Data entries:
+ + + +
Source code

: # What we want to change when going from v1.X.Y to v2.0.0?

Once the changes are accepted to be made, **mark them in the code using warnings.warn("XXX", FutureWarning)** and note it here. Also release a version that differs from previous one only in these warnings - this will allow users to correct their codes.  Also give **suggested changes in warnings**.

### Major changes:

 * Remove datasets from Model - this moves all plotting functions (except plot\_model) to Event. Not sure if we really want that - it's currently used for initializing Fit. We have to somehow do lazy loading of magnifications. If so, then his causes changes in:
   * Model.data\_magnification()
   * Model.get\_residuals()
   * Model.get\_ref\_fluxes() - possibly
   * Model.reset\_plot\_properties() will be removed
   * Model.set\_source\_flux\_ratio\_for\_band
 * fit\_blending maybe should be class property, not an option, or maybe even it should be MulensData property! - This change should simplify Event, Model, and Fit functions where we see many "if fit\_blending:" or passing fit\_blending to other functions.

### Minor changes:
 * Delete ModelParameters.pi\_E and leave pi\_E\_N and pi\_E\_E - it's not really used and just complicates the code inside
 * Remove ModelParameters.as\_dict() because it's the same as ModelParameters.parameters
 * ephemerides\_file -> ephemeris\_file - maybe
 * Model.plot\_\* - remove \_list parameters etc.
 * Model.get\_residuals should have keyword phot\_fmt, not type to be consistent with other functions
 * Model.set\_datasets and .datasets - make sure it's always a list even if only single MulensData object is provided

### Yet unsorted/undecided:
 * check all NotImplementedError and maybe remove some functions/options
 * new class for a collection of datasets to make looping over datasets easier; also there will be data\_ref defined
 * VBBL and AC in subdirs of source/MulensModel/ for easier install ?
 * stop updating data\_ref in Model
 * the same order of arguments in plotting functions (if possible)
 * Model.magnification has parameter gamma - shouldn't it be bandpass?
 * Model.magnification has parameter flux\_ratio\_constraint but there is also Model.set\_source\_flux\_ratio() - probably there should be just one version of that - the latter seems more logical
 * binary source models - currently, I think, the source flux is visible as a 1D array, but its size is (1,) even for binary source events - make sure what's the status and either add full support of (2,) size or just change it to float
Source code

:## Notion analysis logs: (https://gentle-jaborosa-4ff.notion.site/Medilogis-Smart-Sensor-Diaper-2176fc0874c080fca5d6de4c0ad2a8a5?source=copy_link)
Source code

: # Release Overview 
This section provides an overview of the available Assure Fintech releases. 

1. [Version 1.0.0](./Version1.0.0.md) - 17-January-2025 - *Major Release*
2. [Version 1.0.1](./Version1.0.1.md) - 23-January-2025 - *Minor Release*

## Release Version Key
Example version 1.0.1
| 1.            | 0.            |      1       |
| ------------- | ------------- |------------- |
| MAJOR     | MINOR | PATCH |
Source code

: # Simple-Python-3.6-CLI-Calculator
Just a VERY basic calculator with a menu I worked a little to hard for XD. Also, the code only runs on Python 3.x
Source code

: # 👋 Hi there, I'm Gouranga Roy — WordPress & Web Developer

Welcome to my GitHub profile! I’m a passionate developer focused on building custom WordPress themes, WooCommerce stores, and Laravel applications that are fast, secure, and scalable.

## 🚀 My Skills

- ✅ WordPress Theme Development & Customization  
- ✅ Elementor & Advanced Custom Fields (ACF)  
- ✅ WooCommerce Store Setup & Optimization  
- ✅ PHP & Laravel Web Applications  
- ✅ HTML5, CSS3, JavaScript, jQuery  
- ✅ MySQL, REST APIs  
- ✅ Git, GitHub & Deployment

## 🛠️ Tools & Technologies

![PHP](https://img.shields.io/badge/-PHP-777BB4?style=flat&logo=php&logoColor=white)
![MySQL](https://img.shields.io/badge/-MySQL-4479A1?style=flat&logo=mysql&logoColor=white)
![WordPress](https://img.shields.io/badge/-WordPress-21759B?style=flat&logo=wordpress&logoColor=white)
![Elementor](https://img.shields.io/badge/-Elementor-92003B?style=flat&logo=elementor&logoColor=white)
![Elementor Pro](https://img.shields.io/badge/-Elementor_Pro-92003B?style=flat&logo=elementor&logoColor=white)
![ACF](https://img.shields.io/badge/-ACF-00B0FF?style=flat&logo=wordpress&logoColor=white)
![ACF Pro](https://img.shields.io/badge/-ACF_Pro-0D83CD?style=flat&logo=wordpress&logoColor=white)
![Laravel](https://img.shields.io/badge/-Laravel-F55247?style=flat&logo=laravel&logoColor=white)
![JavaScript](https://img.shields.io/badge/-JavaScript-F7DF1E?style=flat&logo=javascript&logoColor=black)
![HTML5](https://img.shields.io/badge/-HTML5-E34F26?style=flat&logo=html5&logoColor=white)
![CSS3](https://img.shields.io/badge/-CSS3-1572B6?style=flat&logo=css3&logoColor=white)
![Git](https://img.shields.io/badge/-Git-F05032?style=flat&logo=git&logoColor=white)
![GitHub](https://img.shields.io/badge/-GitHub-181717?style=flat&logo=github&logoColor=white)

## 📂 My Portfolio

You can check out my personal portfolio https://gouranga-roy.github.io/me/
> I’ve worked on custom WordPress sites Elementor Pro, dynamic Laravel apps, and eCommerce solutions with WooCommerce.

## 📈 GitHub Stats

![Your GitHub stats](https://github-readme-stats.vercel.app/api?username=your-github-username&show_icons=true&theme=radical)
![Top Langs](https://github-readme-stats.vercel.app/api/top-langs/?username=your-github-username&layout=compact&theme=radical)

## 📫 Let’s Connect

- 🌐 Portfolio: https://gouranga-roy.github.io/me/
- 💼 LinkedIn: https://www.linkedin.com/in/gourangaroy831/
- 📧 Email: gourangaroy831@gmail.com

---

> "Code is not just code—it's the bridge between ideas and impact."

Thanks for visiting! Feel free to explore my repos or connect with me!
+ + + +
- **EXERCISE DESCRIPTION**:
The answer must restate each entry word for word.

- **TASK OUTPUT**:
Source code

: # What we want to change when going from v1.X.Y to v2.0.0?

Once the changes are accepted to be made, **mark them in the code using warnings.warn("XXX", FutureWarning)** and note it here. Also release a version that differs from previous one only in these warnings - this will allow users to correct their codes.  Also give **suggested changes in warnings**.

### Major changes:

 * Remove datasets from Model - this moves all plotting functions (except plot\_model) to Event. Not sure if we really want that - it's currently used for initializing Fit. We have to somehow do lazy loading of magnifications. If so, then his causes changes in:
   * Model.data\_magnification()
   * Model.get\_residuals()
   * Model.get\_ref\_fluxes() - possibly
   * Model.reset\_plot\_properties() will be removed
   * Model.set\_source\_flux\_ratio\_for\_band
 * fit\_blending maybe should be class property, not an option, or maybe even it should be MulensData property! - This change should simplify Event, Model, and Fit functions where we see many "if fit\_blending:" or passing fit\_blending to other functions.

### Minor changes:
 * Delete ModelParameters.pi\_E and leave pi\_E\_N and pi\_E\_E - it's not really used and just complicates the code inside
 * Remove ModelParameters.as\_dict() because it's the same as ModelParameters.parameters
 * ephemerides\_file -> ephemeris\_file - maybe
 * Model.plot\_\* - remove \_list parameters etc.
 * Model.get\_residuals should have keyword phot\_fmt, not type to be consistent with other functions
 * Model.set\_datasets and .datasets - make sure it's always a list even if only single MulensData object is provided

### Yet unsorted/undecided:
 * check all NotImplementedError and maybe remove some functions/options
 * new class for a collection of datasets to make looping over datasets easier; also there will be data\_ref defined
 * VBBL and AC in subdirs of source/MulensModel/ for easier install ?
 * stop updating data\_ref in Model
 * the same order of arguments in plotting functions (if possible)
 * Model.magnification has parameter gamma - shouldn't it be bandpass?
 * Model.magnification has parameter flux\_ratio\_constraint but there is also Model.set\_source\_flux\_ratio() - probably there should be just one version of that - the latter seems more logical
 * binary source models - currently, I think, the source flux is visible as a 1D array, but its size is (1,) even for binary source events - make sure what's the status and either add full support of (2,) size or just change it to float
Source code

:## Notion analysis logs: (https://gentle-jaborosa-4ff.notion.site/Medilogis-Smart-Sensor-Diaper-2176fc0874c080fca5d6de4c0ad2a8a5?source=copy_link)
Source code

: # Release Overview 
This section provides an overview of the available Assure Fintech releases. 

1. [Version 1.0.0](./Version1.0.0.md) - 17-January-2025 - *Major Release*
2. [Version 1.0.1](./Version1.0.1.md) - 23-January-2025 - *Minor Release*

## Release Version Key
Example version 1.0.1
| 1.            | 0.            |      1       |
| ------------- | ------------- |------------- |
| MAJOR     | MINOR | PATCH |
Source code

: # Simple-Python-3.6-CLI-Calculator
Just a VERY basic calculator with a menu I worked a little to hard for XD. Also, the code only runs on Python 3.x
Source code

: # 👋 Hi there, I'm Gouranga Roy — WordPress & Web Developer

Welcome to my GitHub profile! I’m a passionate developer focused on building custom WordPress themes, WooCommerce stores, and Laravel applications that are fast, secure, and scalable.

## 🚀 My Skills

- ✅ WordPress Theme Development & Customization  
- ✅ Elementor & Advanced Custom Fields (ACF)  
- ✅ WooCommerce Store Setup & Optimization  
- ✅ PHP & Laravel Web Applications  
- ✅ HTML5, CSS3, JavaScript, jQuery  
- ✅ MySQL, REST APIs  
- ✅ Git, GitHub & Deployment

## 🛠️ Tools & Technologies

![PHP](https://img.shields.io/badge/-PHP-777BB4?style=flat&logo=php&logoColor=white)
![MySQL](https://img.shields.io/badge/-MySQL-4479A1?style=flat&logo=mysql&logoColor=white)
![WordPress](https://img.shields.io/badge/-WordPress-21759B?style=flat&logo=wordpress&logoColor=white)
![Elementor](https://img.shields.io/badge/-Elementor-92003B?style=flat&logo=elementor&logoColor=white)
![Elementor Pro](https://img.shields.io/badge/-Elementor_Pro-92003B?style=flat&logo=elementor&logoColor=white)
![ACF](https://img.shields.io/badge/-ACF-00B0FF?style=flat&logo=wordpress&logoColor=white)
![ACF Pro](https://img.shields.io/badge/-ACF_Pro-0D83CD?style=flat&logo=wordpress&logoColor=white)
![Laravel](https://img.shields.io/badge/-Laravel-F55247?style=flat&logo=laravel&logoColor=white)
![JavaScript](https://img.shields.io/badge/-JavaScript-F7DF1E?style=flat&logo=javascript&logoColor=black)
![HTML5](https://img.shields.io/badge/-HTML5-E34F26?style=flat&logo=html5&logoColor=white)
![CSS3](https://img.shields.io/badge/-CSS3-1572B6?style=flat&logo=css3&logoColor=white)
![Git](https://img.shields.io/badge/-Git-F05032?style=flat&logo=git&logoColor=white)
![GitHub](https://img.shields.io/badge/-GitHub-181717?style=flat&logo=github&logoColor=white)

## 📂 My Portfolio

You can check out my personal portfolio https://gouranga-roy.github.io/me/
> I’ve worked on custom WordPress sites Elementor Pro, dynamic Laravel apps, and eCommerce solutions with WooCommerce.

## 📈 GitHub Stats

![Your GitHub stats](https://github-readme-stats.vercel.app/api?username=your-github-username&show_icons=true&theme=radical)
![Top Langs](https://github-readme-stats.vercel.app/api/top-langs/?username=your-github-username&layout=compact&theme=radical)

## 📫 Let’s Connect

- 🌐 Portfolio: https://gouranga-roy.github.io/me/
- 💼 LinkedIn: https://www.linkedin.com/in/gourangaroy831/
- 📧 Email: gourangaroy831@gmail.com

---

> "Code is not just code—it's the bridge between ideas and impact."

Thanks for visiting! Feel free to explore my repos or connect with me!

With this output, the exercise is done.